Logit Disagreement: OoD Detection with Bayesian Neural Networks
Kevin Raina
TL;DR
This paper tackles out-of-distribution detection for Bayesian neural networks by disentangling epistemic uncertainty from aleatoric noise. It introduces logit-based disagreement scores as a simple, post-hoc proxy for epistemic uncertainty, including a disagreement score, weight entropy, and standard deviation of log-logits, with a logit proxy that uses truncated maximum logits. Across MNIST-family and CIFAR-10 experiments, these logit-based scores consistently outperform mutual information and match or exceed predictive entropy in OoD detection while remaining model-agnostic and easy to apply post-training. The work demonstrates that focusing on pre-softmax logits can yield strong uncertainty signals and encourages future exploration of logits and other posterior-inference methods for robust OoD detection in safety-critical settings.
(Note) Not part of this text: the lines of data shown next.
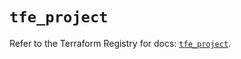# `tfe_project`

Refer to the Terraform Registry for docs: [`tfe_project`](https://registry.terraform.io/providers/hashicorp/tfe/0.69.0/docs/resources/project).
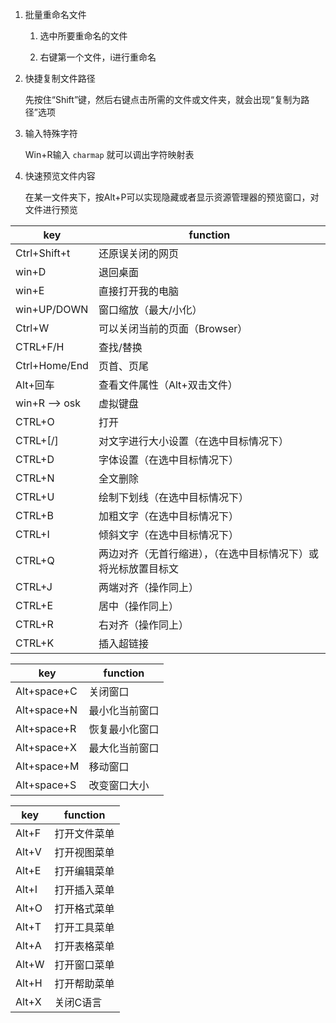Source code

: 1. 批量重命名文件

    1. 选中所要重命名的文件

    2. 右键第一个文件，i进行重命名

1. 快捷复制文件路径

    先按住“Shift”键，然后右键点击所需的文件或文件夹，就会出现“复制为路径”选项

1. 输入特殊字符

    Win+R输入 `charmap` 就可以调出字符映射表

1. 快速预览文件内容

    在某一文件夹下，按Alt+P可以实现隐藏或者显示资源管理器的预览窗口，对文件进行预览

key|function
---|---
Ctrl+Shift+t|还原误关闭的网页
win+D|退回桌面
win+E|直接打开我的电脑
win+UP/DOWN|窗口缩放（最大/小化）
Ctrl+W|可以关闭当前的页面（Browser）
CTRL+F/H|查找/替换
Ctrl+Home/End|页首、页尾
Alt+回车|查看文件属性（Alt+双击文件）
win+R --> osk|虚拟键盘
CTRL+O|打开
CTRL+[/]|对文字进行大小设置（在选中目标情况下）
CTRL+D|字体设置（在选中目标情况下）
CTRL+N|全文删除
CTRL+U|绘制下划线（在选中目标情况下）
CTRL+B|加粗文字（在选中目标情况下）
CTRL+I|倾斜文字（在选中目标情况下）
CTRL+Q|两边对齐（无首行缩进），（在选中目标情况下）或将光标放置目标文|字的段尾，亦可操作
CTRL+J|两端对齐（操作同上）
CTRL+E|居中（操作同上）
CTRL+R|右对齐（操作同上）
CTRL+K|插入超链接

key|function
---|---
Alt+space+C|关闭窗口
Alt+space+N|最小化当前窗口
Alt+space+R|恢复最小化窗口
Alt+space+X|最大化当前窗口
Alt+space+M|移动窗口
Alt+space+S|改变窗口大小

key|function
---|---
Alt+F|打开文件菜单
Alt+V|打开视图菜单
Alt+E|打开编辑菜单
Alt+I|打开插入菜单
Alt+O|打开格式菜单
Alt+T|打开工具菜单
Alt+A|打开表格菜单
Alt+W|打开窗口菜单
Alt+H|打开帮助菜单
Alt+X|关闭C语言
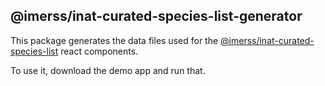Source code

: ## @imerss/inat-curated-species-list-generator

This package generates the data files used for the [@imerss/inat-curated-species-list](https://github.com/IMERSS/inat-curated-species-list) react components.

To use it, download the demo app and run that.
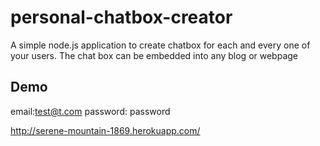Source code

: personal-chatbox-creator
========================

A simple node.js application to create chatbox for each and every one of your users. The chat box can be embedded into any blog or webpage

Demo 
-----
email:test@t.com
password: password

http://serene-mountain-1869.herokuapp.com/
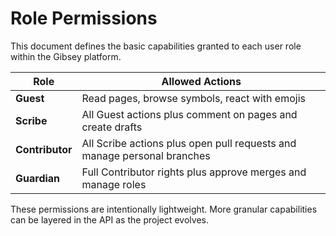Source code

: # Role Permissions

This document defines the basic capabilities granted to each user role within the Gibsey platform.

| Role       | Allowed Actions |
|-----------|----------------|
| **Guest** | Read pages, browse symbols, react with emojis |
| **Scribe** | All Guest actions plus comment on pages and create drafts |
| **Contributor** | All Scribe actions plus open pull requests and manage personal branches |
| **Guardian** | Full Contributor rights plus approve merges and manage roles |

These permissions are intentionally lightweight. More granular capabilities can be layered in the API as the project evolves.
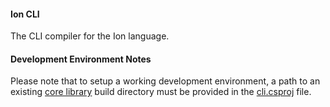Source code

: #### Ion CLI

The CLI compiler for the Ion language.

#### Development Environment Notes

Please note that to setup a working development environment, a path to an existing [core library](https://github.com/IonLanguage/Ion) build directory must be provided in the [cli.csproj](https://github.com/IonLanguage/Ion/cli/blob/5a577626af24a43f090903da00b05b7ca7b9876e/cli.csproj#L9) file.

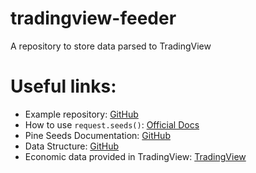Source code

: # tradingview-feeder
A repository to store data parsed to TradingView

# Useful links:
- Example repository: [GitHub](https://github.com/tradingview-pine-seeds/seed_crypto_santiment/tree/master)
- How to use `request.seeds()`: [Official Docs](https://www.tradingview.com/pine-script-reference/v5/#fun_request.seed)
- Pine Seeds Documentation: [GitHub](https://github.com/tradingview-pine-seeds/docs)
- Data Structure: [GitHub](https://github.com/tradingview-pine-seeds/docs/blob/main/data.md)
- Economic data provided in TradingView: [TradingView](https://www.tradingview.com/support/solutions/43000665359-what-economic-data-is-available-in-pine/)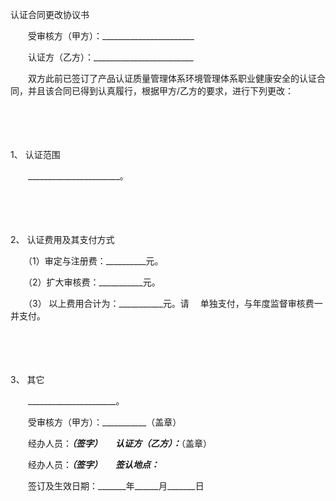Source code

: 



认证合同更改协议书



 

　　受审核方（甲方）：_______________________　　

　　认证方（乙方）：_________________________　　

　　双方此前已签订了产品认证质量管理体系环境管理体系职业健康安全的认证合同，并且该合同已得到认真履行，根据甲方/乙方的要求，进行下列更改：

　　

　　

1、
认证范围

　　_______________________。

　　

　　

2、
认证费用及其支付方式

　　（1）审定与注册费：__________元。

　　（2）扩大审核费：___________元。

　　（3） 以上费用合计为：___________元。请　 单独支付，与年度监督审核费一并支付。

　　

　　

3、
其它

　　______________________。　　

　　受审核方（甲方）：___________（盖章） 

　　经办人员：___________（签字）　　认证方（乙方）：___________（盖章） 

　　经办人员：___________（签字）　　签认地点：___________

　　签订及生效日期：_______年______月_______日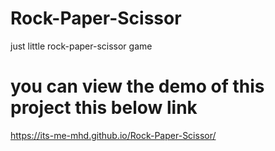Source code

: # Rock-Paper-Scissor
just little rock-paper-scissor game
# you can view the demo of this project this below link
https://its-me-mhd.github.io/Rock-Paper-Scissor/
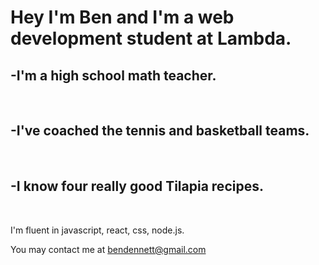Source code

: 

<h1>Hey I'm Ben and I'm a web development student at Lambda.</h1>

<h2>-I'm a high school math teacher.</h2><br>
<h2>-I've coached the tennis and basketball teams.</h2><br>
<h2>-I know four really good Tilapia recipes.</h2><br>

I'm fluent in javascript, react, css, node.js.

You may contact me at bendennett@gmail.com
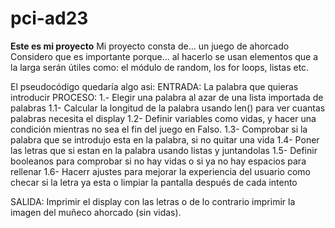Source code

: # pci-ad23
**Este es mi proyecto**
Mi proyecto consta de... un juego de ahorcado
Considero que es importante porque... al hacerlo se usan elementos que a la larga serán útiles como: el módulo de random, los for loops, listas etc.


El pseudocódigo quedaría algo asi:
ENTRADA: La palabra que quieras introducir
PROCESO: 1.- Elegir una palabra al azar de una lista importada de palabras
  1.1- Calcular la longitud de la palabra usando len() para ver cuantas palabras necesita el display
  1.2- Definir variables como vidas, y hacer una condición mientras no sea el fin del juego en Falso.
  1.3- Comprobar si la palabra que se introdujo esta en la palabra, si no quitar una vida
  1.4- Poner las letras que si estan en la palabra usando listas y juntandolas
  1.5- Definir booleanos para comprobar si no hay vidas o si ya no hay espacios para rellenar
  1.6- Hacerr ajustes para mejorar la experiencia del usuario como checar si la letra ya esta o limpiar la pantalla después de cada intento

  SALIDA: Imprimir el display con las letras o de lo contrario imprimir la imagen del muñeco ahorcado (sin vidas).
  
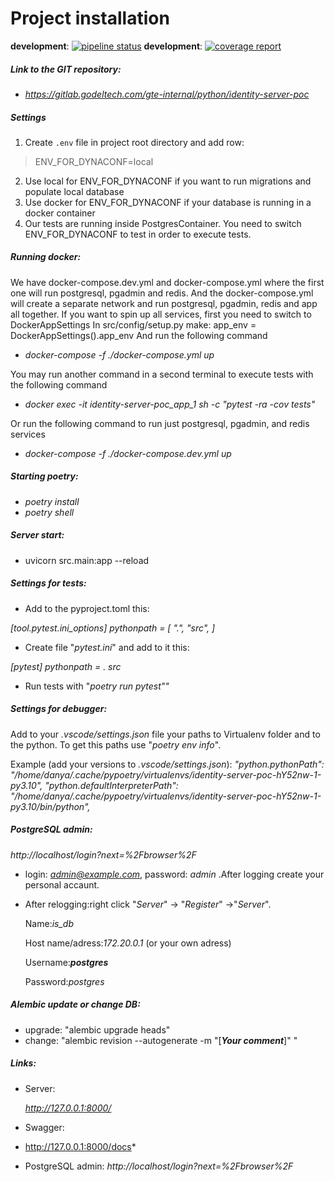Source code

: # Project installation

**development**: [![pipeline status](https://gitlab.godeltech.com/gte-internal/python/identity-server-poc/badges/Configure-CI-CD-pipeline/pipeline.svg)](https://gitlab.godeltech.com/gte-internal/python/identity-server-poc/-/commits/Configure-CI-CD-pipeline)
**development**: [![coverage report](https://gitlab.godeltech.com/gte-internal//python/identity-server-poc/badges/Configure-CI-CD-pipeline/coverage.svg)](https://gitlab.godeltech.com/gte-internal/python/identity-server-poc/-/commits/Configure-CI-CD-pipeline)

##### Link to the GIT repository:

- *https://gitlab.godeltech.com/gte-internal/python/identity-server-poc*

##### Settings
1. Create `.env` file in project root directory and add row:
>ENV_FOR_DYNACONF=local
2. Use local for ENV_FOR_DYNACONF if you want to run migrations and populate local database
3. Use docker for ENV_FOR_DYNACONF if your database is running in a docker container
3. Our tests are running inside PostgresContainer. You need to switch ENV_FOR_DYNACONF to test
in order to execute tests.

##### Running docker:

We have docker-compose.dev.yml and docker-compose.yml where the first one
will run postgresql, pgadmin and redis.
And the docker-compose.yml will create a separate network and run
postgresql, pgadmin, redis and app all together.
If you want to spin up all services, first you need to switch to DockerAppSettings
In src/config/setup.py make: app_env = DockerAppSettings().app_env
And run the following command

- *docker-compose -f ./docker-compose.yml up*

You may run another command in a second terminal to execute tests with the following command

- *docker exec -it identity-server-poc_app_1 sh -c "pytest -ra -cov tests"*

Or run the following command to run just postgresql, pgadmin, and redis services

- *docker-compose -f ./docker-compose.dev.yml up*

##### Starting poetry:

- *poetry install*
- *poetry shell*

##### Server start:

- uvicorn src.main:app --reload

##### Settings for tests:

- Add to the pyproject.toml this:

*[tool.pytest.ini_options]
pythonpath = [
  ".", "src",
]*

- Create file "*pytest.ini*" and add to it this:

*[pytest]
pythonpath = . src*

- Run tests with "*poetry run pytest""*

##### Settings for debugger:

Add to your *.vscode/settings.json* file your paths to Virtualenv folder and to the python. To get this paths use "*poetry env info*".

Example (add your versions to *.vscode/settings.json*):
*"python.pythonPath": "/home/danya/.cache/pypoetry/virtualenvs/identity-server-poc-hY52nw-1-py3.10",
"python.defaultInterpreterPath": "/home/danya/.cache/pypoetry/virtualenvs/identity-server-poc-hY52nw-1-py3.10/bin/python",*

##### PostgreSQL admin:

*http://localhost/login?next=%2Fbrowser%2F*

- login: *admin@example.com*, password: *admin* .After logging create your personal accaunt.
- After relogging:right click "*Server*" -> "*Register*" ->"*Server*".

  Name:*is_db*

  Host name/adress:*172.20.0.1* (or your own adress)

  Username:***postgres***

  Password:*postgres*

##### Alembic update or change DB:

- upgrade:
  "alembic upgrade heads"
- change:
  "alembic revision --autogenerate -m "[_**Your comment**_]" "

##### Links:

* Server:

  *http://127.0.0.1:8000/*
* Swagger:
* http://127.0.0.1:8000/docs*

- PostgreSQL admin:
  *http://localhost/login?next=%2Fbrowser%2F*

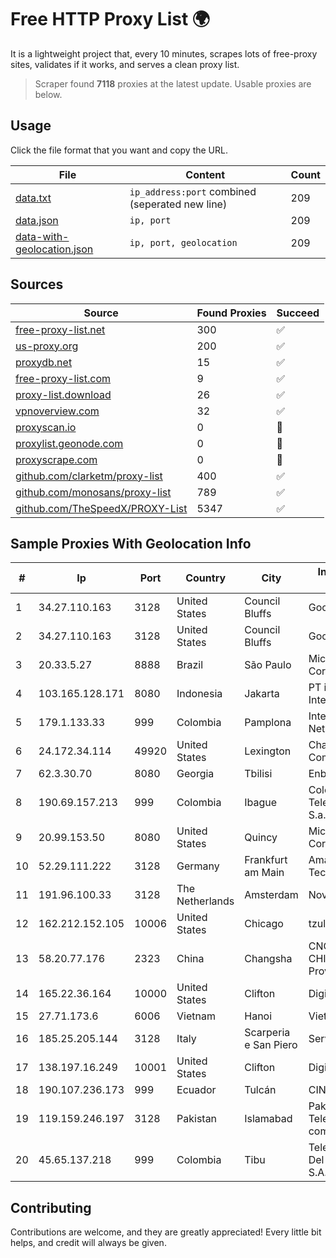 
# Free HTTP Proxy List 🌍

It is a lightweight project that, every 10 minutes, scrapes lots of free-proxy sites, validates if it works, and serves a clean proxy list.


> Scraper found **7118** proxies at the latest update. Usable proxies are below.

## Usage

Click the file format that you want and copy the URL.


|File|Content|Count|
|----|-------|-----|
|[data.txt](https://raw.githubusercontent.com/themiralay/Proxy-List-World/master/data.txt)|`ip_address:port` combined (seperated new line)|209|
|[data.json](https://raw.githubusercontent.com/themiralay/Proxy-List-World/master/data.json)|`ip, port`|209|
|[data-with-geolocation.json](https://raw.githubusercontent.com/themiralay/Proxy-List-World/master/data-with-geolocation.json)|`ip, port, geolocation`|209|

## Sources

|Source|Found Proxies|Succeed|
|------|-------------|-------|
|[free-proxy-list.net](https://free-proxy-list.net)|300|✅|
|[us-proxy.org](https://www.us-proxy.org)|200|✅|
|[proxydb.net](http://proxydb.net)|15|✅|
|[free-proxy-list.com](https://free-proxy-list.com/?page=&port=&type%5B%5D=http&type%5B%5D=https&up_time=0&search=Search)|9|✅|
|[proxy-list.download](https://www.proxy-list.download/HTTP)|26|✅|
|[vpnoverview.com](https://vpnoverview.com/privacy/anonymous-browsing/free-proxy-servers)|32|✅|
|[proxyscan.io](https://www.proxyscan.io)|0|🚫|
|[proxylist.geonode.com](https://proxylist.geonode.com/api/proxy-list?limit=300&page=1&sort_by=lastChecked&sort_type=desc&protocols=http,https)|0|🚫|
|[proxyscrape.com](https://api.proxyscrape.com/v2/?request=displayproxies&protocol=http&timeout=10000&country=all&ssl=all&anonymity=all)|0|🚫|
|[github.com/clarketm/proxy-list](https://raw.githubusercontent.com/clarketm/proxy-list/master/proxy-list-raw.txt)|400|✅|
|[github.com/monosans/proxy-list](https://raw.githubusercontent.com/monosans/proxy-list/main/proxies/http.txt)|789|✅|
|[github.com/TheSpeedX/PROXY-List](https://raw.githubusercontent.com/TheSpeedX/PROXY-List/master/http.txt)|5347|✅|


## Sample Proxies With Geolocation Info

|#|Ip|Port|Country|City|Internet Service Provider|
|-|--|----|-------|----|-------------------------|
|1|34.27.110.163|3128|United States|Council Bluffs|Google LLC|
|2|34.27.110.163|3128|United States|Council Bluffs|Google LLC|
|3|20.33.5.27|8888|Brazil|São Paulo|Microsoft Corporation|
|4|103.165.128.171|8080|Indonesia|Jakarta|PT iForte Global Internet|
|5|179.1.133.33|999|Colombia|Pamplona|InterNexa Global Network|
|6|24.172.34.114|49920|United States|Lexington|Charter Communications Inc|
|7|62.3.30.70|8080|Georgia|Tbilisi|Enbinet Ltd.|
|8|190.69.157.213|999|Colombia|Ibague|Colombia Telecomunicaciones S.a. ESP|
|9|20.99.153.50|8080|United States|Quincy|Microsoft Corporation|
|10|52.29.111.222|3128|Germany|Frankfurt am Main|Amazon Technologies Inc.|
|11|191.96.100.33|3128|The Netherlands|Amsterdam|NovoServe B.V.|
|12|162.212.152.105|10006|United States|Chicago|tzulo, inc.|
|13|58.20.77.176|2323|China|Changsha|CNC Group CHINA169 Hunan Province Network|
|14|165.22.36.164|10000|United States|Clifton|DigitalOcean, LLC|
|15|27.71.173.6|6006|Vietnam|Hanoi|Viettel Group|
|16|185.25.205.144|3128|Italy|Scarperia e San Piero|Servereasy Italy|
|17|138.197.16.249|10001|United States|Clifton|DigitalOcean, LLC|
|18|190.107.236.173|999|Ecuador|Tulcán|CINECABLE TV|
|19|119.159.246.197|3128|Pakistan|Islamabad|Pakistan Telecommuication company limited|
|20|45.65.137.218|999|Colombia|Tibu|Telecomunicaciones Del Catatumbo S.A.S|



## Contributing

Contributions are welcome, and they are greatly appreciated! Every
little bit helps, and credit will always be given.

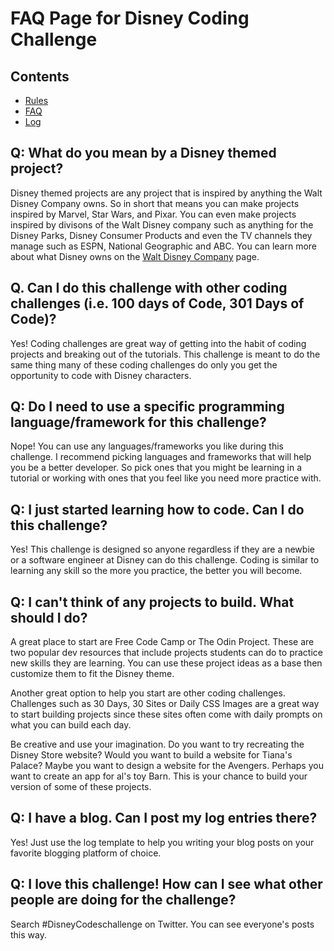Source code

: # FAQ Page for Disney Coding Challenge

## Contents
* [Rules](rules.md)
* [FAQ](FAQ.md)
* [Log](log.md)

## Q: What do you mean by a Disney themed project?
Disney themed projects are any project that is inspired by anything the Walt Disney Company owns. So in short that means you can make projects inspired by Marvel, Star Wars, and Pixar. You can even make projects inspired by divisons of the Walt Disney company such as anything for the Disney Parks, Disney Consumer Products and even the TV channels they manage such as ESPN, National Geographic and ABC. You can learn more about what Disney owns on the [Walt Disney Company](https://www.thewaltdisneycompany.com/about/#our-businesses) page.

## Q. Can I do this challenge with other coding challenges (i.e. 100 days of Code, 301 Days of Code)?
Yes! Coding challenges are great way of getting into the habit of coding projects and breaking out of the tutorials. This challenge is meant to do the same thing many of these coding challenges do only you get the opportunity to code with Disney characters.

## Q: Do I need to use a specific programming language/framework for this challenge?
Nope! You can use any languages/frameworks you like during this challenge. I recommend picking languages and frameworks that will help you be a better developer. So pick ones that you might be learning in a tutorial or working with ones that you feel like you need more practice with.

## Q: I just started learning how to code. Can I do this challenge?
Yes! This challenge is designed so anyone regardless if they are a newbie or a software engineer at Disney can do this challenge. Coding is similar to learning any skill so the more you practice, the better you will become.

## Q: I can't think of any projects to build. What should I do?
A great place to start are Free Code Camp or The Odin Project. These are two popular dev resources that include projects students can do to practice new skills they are learning. You can use these project ideas as a base then customize them to fit the Disney theme.

Another great option to help you start are other coding challenges. Challenges such as 30 Days, 30 Sites or Daily CSS Images are a great way to start building projects since these sites often come with daily prompts on what you can build each day.

Be creative and use your imagination. Do you want to try recreating the Disney Store website? Would you want to build a website for Tiana's Palace? Maybe you want to design a website for the Avengers. Perhaps you want to create an app for al's toy Barn. This is your chance to build your version of some of these projects.

## Q: I have a blog. Can I post my log entries there?
Yes! Just use the log template to help you writing your blog posts on your favorite blogging platform of choice.

## Q: I love this challenge! How can I see what other people are doing for the challenge?
Search #DisneyCodeschallenge on Twitter. You can see everyone's posts this way.

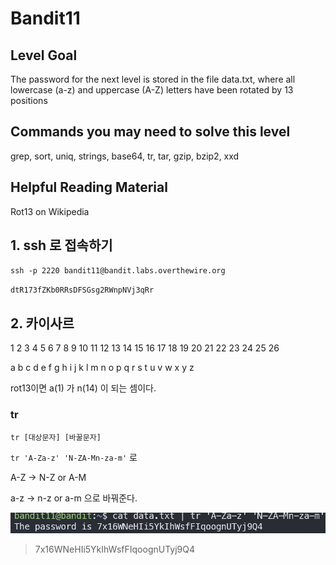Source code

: # Bandit11

## Level Goal
The password for the next level is stored in the file data.txt, where all lowercase (a-z) and uppercase (A-Z) letters have been rotated by 13 positions

## Commands you may need to solve this level
grep, sort, uniq, strings, base64, tr, tar, gzip, bzip2, xxd

## Helpful Reading Material
Rot13 on Wikipedia

## 1. ssh 로 접속하기
`ssh -p 2220 bandit11@bandit.labs.overthewire.org`

`dtR173fZKb0RRsDFSGsg2RWnpNVj3qRr`

## 2. 카이사르
1 2 3 4 5 6 7 8 9 10 11 12 13 14 15 16 17 18 19 20 21 22 23 24 25 26

a b c d e f g h i j  k  l  m  n  o  p  q  r  s  t  u  v  w  x  y  z

rot13이면 a(1) 가 n(14) 이 되는 셈이다.

### tr
`tr [대상문자] [바꿀문자]`

`tr 'A-Za-z' 'N-ZA-Mn-za-m'` 로 

A-Z -> N-Z or A-M

a-z -> n-z or a-m 으로 바꿔준다. 

![alt text](img/image15.png)

> 7x16WNeHIi5YkIhWsfFIqoognUTyj9Q4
The proposed approach offers practical benefits by enabling effective OoD signaling without additional training or architectural changes.
Abstract
Bayesian neural networks (BNNs), which estimate the full posterior distribution over model parameters, are well-known for their role in uncertainty quantification and its promising application in out-of-distribution detection (OoD). Amongst other uncertainty measures, BNNs provide a state-of-the art estimation of predictive entropy (total uncertainty) which can be decomposed as the sum of mutual information and expected entropy. In the context of OoD detection the estimation of predictive uncertainty in the form of the predictive entropy score confounds aleatoric and epistemic uncertainty, the latter being hypothesized to be high for OoD points. Despite these justifications, the mutual information score has been shown to perform worse than predictive entropy. Taking inspiration from Bayesian variational autoencoder (BVAE) literature, this work proposes to measure the disagreement between a corrected version of the pre-softmax quantities, otherwise known as logits, as an estimate of epistemic uncertainty for Bayesian NNs under mean field variational inference. The three proposed epistemic uncertainty scores demonstrate marked improvements over mutual information on a range of OoD experiments, with equal performance otherwise. Moreover, the epistemic uncertainty scores perform on par with the Bayesian benchmark predictive entropy on a range of MNIST and CIFAR10 experiments.